Plain-text document sources:
++++
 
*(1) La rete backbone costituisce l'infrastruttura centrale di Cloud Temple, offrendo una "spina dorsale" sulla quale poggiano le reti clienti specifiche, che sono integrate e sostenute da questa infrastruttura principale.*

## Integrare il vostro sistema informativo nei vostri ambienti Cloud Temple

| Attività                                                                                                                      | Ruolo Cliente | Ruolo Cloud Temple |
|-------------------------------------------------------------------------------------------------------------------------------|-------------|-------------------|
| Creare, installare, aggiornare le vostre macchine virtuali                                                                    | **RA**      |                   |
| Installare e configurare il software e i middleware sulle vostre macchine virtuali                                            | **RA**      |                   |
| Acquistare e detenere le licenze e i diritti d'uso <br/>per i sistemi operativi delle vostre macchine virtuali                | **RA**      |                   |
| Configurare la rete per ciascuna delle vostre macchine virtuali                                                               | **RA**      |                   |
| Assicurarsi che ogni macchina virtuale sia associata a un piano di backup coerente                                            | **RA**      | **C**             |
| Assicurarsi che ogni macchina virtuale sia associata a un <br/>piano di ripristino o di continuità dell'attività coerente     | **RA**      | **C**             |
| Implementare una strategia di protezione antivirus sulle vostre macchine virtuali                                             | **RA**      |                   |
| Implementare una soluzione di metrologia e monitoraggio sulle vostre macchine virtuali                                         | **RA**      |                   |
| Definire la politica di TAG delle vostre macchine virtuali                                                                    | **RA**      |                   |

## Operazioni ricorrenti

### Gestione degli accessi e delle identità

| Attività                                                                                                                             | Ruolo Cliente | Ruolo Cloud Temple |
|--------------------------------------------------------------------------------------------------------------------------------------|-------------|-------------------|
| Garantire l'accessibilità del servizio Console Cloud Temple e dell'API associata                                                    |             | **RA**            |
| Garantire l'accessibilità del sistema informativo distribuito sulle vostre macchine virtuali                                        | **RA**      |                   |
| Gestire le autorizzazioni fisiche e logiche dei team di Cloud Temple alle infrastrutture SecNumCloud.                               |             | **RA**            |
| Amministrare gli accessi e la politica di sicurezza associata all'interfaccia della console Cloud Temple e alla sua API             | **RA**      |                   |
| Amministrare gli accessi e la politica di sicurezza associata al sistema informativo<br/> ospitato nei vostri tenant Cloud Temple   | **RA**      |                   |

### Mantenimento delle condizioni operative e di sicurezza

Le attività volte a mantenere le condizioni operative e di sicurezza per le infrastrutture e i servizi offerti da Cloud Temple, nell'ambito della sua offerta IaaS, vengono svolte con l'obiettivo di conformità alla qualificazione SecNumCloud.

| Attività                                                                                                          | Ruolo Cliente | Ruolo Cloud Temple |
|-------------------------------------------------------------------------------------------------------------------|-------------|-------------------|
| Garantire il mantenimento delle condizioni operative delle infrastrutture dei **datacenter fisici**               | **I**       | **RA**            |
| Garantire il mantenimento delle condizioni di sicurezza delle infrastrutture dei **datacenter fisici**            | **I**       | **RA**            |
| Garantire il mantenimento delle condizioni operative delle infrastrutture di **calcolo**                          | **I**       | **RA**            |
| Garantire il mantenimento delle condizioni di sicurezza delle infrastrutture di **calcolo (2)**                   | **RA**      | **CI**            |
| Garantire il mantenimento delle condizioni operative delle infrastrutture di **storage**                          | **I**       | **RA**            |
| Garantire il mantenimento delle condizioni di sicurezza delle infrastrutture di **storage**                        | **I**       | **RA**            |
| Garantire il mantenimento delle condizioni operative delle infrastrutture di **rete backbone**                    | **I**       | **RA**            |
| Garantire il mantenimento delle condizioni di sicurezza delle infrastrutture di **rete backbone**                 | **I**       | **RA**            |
++++
[TASK STATEMENT]
Give back, word for word, the lines from the one with "sicurezza associata all'interfaccia" through the last line of the entries, both included, and no other line.

[RESPONSE TO THE EXERCISE]
| Amministrare gli accessi e la politica di sicurezza associata all'interfaccia della console Cloud Temple e alla sua API             | **RA**      |                   |
| Amministrare gli accessi e la politica di sicurezza associata al sistema informativo<br/> ospitato nei vostri tenant Cloud Temple   | **RA**      |                   |

### Mantenimento delle condizioni operative e di sicurezza

Le attività volte a mantenere le condizioni operative e di sicurezza per le infrastrutture e i servizi offerti da Cloud Temple, nell'ambito della sua offerta IaaS, vengono svolte con l'obiettivo di conformità alla qualificazione SecNumCloud.

| Attività                                                                                                          | Ruolo Cliente | Ruolo Cloud Temple |
|-------------------------------------------------------------------------------------------------------------------|-------------|-------------------|
| Garantire il mantenimento delle condizioni operative delle infrastrutture dei **datacenter fisici**               | **I**       | **RA**            |
| Garantire il mantenimento delle condizioni di sicurezza delle infrastrutture dei **datacenter fisici**            | **I**       | **RA**            |
| Garantire il mantenimento delle condizioni operative delle infrastrutture di **calcolo**                          | **I**       | **RA**            |
| Garantire il mantenimento delle condizioni di sicurezza delle infrastrutture di **calcolo (2)**                   | **RA**      | **CI**            |
| Garantire il mantenimento delle condizioni operative delle infrastrutture di **storage**                          | **I**       | **RA**            |
| Garantire il mantenimento delle condizioni di sicurezza delle infrastrutture di **storage**                        | **I**       | **RA**            |
| Garantire il mantenimento delle condizioni operative delle infrastrutture di **rete backbone**                    | **I**       | **RA**            |
| Garantire il mantenimento delle condizioni di sicurezza delle infrastrutture di **rete backbone**                 | **I**       | **RA**            |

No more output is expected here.